Revisiting 2D Foundation Models for Scalable 3D Medical Image Classification
Abstract
3D medical image classification is essential to modern clinical workflows. Medical foundation models (FMs) have emerged as a promising approach for scaling to new tasks, yet current research suffers from three critical pitfalls: data-regime bias, suboptimal adaptation, and insufficient task coverage. In this paper, we address these pitfalls and introduce AnyMC3D, a scalable 3D classifier adapted from 2D FMs. It allows efficient scaling to new tasks by adding only lightweight plugins (~1M parameters per task) to a single frozen backbone. Besides, this versatile framework also supports multi-view inputs, auxiliary pixel-level supervision, and interpretable heatmap generation.
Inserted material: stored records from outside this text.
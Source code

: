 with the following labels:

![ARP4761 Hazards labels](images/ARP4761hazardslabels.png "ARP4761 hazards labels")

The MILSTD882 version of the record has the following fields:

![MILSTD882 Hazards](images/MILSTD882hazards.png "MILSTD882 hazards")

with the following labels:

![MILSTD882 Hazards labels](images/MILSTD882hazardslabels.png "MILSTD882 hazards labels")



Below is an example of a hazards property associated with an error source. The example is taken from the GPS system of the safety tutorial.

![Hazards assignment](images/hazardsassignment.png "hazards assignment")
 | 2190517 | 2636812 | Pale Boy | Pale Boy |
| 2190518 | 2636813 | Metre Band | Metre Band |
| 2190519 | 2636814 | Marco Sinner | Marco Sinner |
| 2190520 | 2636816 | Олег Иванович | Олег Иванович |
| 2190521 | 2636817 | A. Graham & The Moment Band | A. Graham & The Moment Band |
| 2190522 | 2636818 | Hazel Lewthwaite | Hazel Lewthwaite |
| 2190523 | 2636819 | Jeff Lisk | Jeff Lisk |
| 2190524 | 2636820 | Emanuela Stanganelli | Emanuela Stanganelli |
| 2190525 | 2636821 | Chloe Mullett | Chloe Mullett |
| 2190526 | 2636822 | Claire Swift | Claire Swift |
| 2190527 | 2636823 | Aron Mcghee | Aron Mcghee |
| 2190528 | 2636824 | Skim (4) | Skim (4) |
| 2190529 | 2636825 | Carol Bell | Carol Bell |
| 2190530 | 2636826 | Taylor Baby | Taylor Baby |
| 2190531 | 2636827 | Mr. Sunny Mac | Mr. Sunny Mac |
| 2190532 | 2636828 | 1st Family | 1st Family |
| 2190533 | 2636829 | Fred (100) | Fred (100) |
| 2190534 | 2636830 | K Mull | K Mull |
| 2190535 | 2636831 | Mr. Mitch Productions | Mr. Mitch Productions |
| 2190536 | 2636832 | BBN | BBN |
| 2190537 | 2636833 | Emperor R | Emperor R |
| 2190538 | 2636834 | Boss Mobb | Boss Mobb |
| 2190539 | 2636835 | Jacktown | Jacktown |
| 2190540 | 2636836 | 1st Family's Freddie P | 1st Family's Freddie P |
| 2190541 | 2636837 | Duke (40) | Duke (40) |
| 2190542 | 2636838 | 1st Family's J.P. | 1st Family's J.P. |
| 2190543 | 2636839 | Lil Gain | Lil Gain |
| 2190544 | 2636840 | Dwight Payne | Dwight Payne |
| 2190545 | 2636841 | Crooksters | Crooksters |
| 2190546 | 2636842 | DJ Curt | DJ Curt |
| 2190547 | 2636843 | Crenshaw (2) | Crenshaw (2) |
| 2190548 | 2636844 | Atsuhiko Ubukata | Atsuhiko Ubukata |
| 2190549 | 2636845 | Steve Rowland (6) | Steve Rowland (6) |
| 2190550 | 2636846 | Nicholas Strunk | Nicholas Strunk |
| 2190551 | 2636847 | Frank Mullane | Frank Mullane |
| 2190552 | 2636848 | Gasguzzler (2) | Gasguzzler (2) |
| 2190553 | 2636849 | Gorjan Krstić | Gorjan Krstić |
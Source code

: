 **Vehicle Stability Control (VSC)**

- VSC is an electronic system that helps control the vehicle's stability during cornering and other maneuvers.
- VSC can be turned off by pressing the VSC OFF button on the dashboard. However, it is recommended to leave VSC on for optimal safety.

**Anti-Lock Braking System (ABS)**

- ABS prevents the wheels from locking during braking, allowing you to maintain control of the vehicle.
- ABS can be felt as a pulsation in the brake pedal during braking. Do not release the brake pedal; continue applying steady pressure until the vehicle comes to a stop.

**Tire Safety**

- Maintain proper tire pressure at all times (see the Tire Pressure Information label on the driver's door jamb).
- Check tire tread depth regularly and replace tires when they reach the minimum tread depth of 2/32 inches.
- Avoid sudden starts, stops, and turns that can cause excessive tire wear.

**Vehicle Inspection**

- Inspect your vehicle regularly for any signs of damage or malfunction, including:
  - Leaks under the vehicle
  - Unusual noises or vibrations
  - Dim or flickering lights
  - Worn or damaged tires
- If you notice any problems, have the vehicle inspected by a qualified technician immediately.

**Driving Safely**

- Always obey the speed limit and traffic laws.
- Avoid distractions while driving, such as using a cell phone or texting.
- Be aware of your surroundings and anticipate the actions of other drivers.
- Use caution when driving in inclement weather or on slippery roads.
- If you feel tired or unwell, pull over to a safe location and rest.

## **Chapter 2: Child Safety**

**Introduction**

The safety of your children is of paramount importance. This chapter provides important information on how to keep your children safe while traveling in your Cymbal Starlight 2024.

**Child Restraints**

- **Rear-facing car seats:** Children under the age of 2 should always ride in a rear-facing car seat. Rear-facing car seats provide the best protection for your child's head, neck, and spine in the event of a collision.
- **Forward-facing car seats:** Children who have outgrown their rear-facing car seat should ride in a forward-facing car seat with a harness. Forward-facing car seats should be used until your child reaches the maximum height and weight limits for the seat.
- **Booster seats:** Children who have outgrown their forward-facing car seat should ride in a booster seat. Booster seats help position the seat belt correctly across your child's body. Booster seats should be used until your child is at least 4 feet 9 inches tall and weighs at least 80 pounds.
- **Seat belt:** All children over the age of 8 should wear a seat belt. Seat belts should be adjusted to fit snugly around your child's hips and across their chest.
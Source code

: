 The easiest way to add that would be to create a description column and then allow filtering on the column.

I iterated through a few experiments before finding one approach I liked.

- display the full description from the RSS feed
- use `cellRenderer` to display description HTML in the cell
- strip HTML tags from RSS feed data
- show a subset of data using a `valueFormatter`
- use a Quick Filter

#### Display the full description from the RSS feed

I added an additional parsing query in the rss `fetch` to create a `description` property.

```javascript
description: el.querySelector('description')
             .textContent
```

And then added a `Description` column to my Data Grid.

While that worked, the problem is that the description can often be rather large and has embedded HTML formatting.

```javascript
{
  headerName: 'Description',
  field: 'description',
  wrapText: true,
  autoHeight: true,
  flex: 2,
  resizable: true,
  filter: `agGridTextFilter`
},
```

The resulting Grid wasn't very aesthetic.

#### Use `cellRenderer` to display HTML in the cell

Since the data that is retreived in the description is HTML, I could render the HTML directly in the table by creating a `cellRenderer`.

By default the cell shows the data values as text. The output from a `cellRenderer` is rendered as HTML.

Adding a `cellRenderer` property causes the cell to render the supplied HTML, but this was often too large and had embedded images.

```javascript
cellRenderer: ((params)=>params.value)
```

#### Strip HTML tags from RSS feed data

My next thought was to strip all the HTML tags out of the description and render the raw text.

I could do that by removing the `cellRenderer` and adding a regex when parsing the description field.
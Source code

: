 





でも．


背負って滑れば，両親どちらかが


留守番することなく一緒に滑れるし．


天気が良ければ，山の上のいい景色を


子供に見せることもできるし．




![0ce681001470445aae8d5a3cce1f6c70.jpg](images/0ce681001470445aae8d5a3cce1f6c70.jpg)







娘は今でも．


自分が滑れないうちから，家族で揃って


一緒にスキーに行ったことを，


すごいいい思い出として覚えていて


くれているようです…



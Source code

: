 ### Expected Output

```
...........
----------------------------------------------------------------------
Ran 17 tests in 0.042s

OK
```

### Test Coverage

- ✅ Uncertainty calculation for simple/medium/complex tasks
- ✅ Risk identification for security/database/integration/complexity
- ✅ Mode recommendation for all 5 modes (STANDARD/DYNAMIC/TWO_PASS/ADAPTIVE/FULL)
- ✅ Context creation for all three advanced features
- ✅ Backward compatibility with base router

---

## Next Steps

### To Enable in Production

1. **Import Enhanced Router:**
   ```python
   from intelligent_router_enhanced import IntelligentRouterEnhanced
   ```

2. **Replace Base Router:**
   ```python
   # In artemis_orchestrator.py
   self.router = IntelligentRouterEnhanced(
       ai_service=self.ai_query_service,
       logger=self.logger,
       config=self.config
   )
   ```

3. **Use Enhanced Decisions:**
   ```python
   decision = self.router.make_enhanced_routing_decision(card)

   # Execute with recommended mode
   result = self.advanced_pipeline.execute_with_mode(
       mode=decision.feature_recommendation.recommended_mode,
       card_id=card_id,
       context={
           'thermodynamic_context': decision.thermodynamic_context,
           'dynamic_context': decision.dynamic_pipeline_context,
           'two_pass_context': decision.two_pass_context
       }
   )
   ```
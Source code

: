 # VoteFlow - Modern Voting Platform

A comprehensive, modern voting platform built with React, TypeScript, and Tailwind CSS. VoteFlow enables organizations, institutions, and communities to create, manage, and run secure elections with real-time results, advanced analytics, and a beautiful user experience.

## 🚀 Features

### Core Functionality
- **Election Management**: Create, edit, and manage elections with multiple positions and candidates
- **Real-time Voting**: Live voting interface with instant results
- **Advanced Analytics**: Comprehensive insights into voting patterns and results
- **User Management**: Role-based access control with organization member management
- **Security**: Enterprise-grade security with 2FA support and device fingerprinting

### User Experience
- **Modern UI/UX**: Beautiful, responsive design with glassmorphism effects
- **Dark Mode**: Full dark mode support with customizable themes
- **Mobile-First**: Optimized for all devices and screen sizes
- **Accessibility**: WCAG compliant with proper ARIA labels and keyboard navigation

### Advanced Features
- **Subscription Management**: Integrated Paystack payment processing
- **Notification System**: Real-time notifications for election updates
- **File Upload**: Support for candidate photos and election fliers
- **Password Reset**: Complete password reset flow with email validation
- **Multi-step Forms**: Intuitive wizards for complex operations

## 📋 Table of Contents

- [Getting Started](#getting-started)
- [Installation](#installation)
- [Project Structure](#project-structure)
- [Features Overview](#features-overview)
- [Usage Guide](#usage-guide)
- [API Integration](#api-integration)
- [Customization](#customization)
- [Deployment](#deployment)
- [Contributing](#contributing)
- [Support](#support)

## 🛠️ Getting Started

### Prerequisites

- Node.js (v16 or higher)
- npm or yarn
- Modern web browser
We establish a comprehensive benchmark of 12 tasks covering diverse pathologies, anatomies, and modalities and systematically evaluate state-of-the-art 3D classification techniques. Our analysis reveals several key insights: (1) effective adaptation is critical to unlock FM potential, (2) general-purpose FMs can match medical-specific FMs if properly adapted, and (3) 2D-based methods surpass 3D architectures for 3D classification. For the first time, we demonstrate the feasibility of achieving state-of-the-art performance across diverse applications using a single scalable framework (e.g., 1st place in the *** challenge), eliminating the need for separate task-specific 3D models.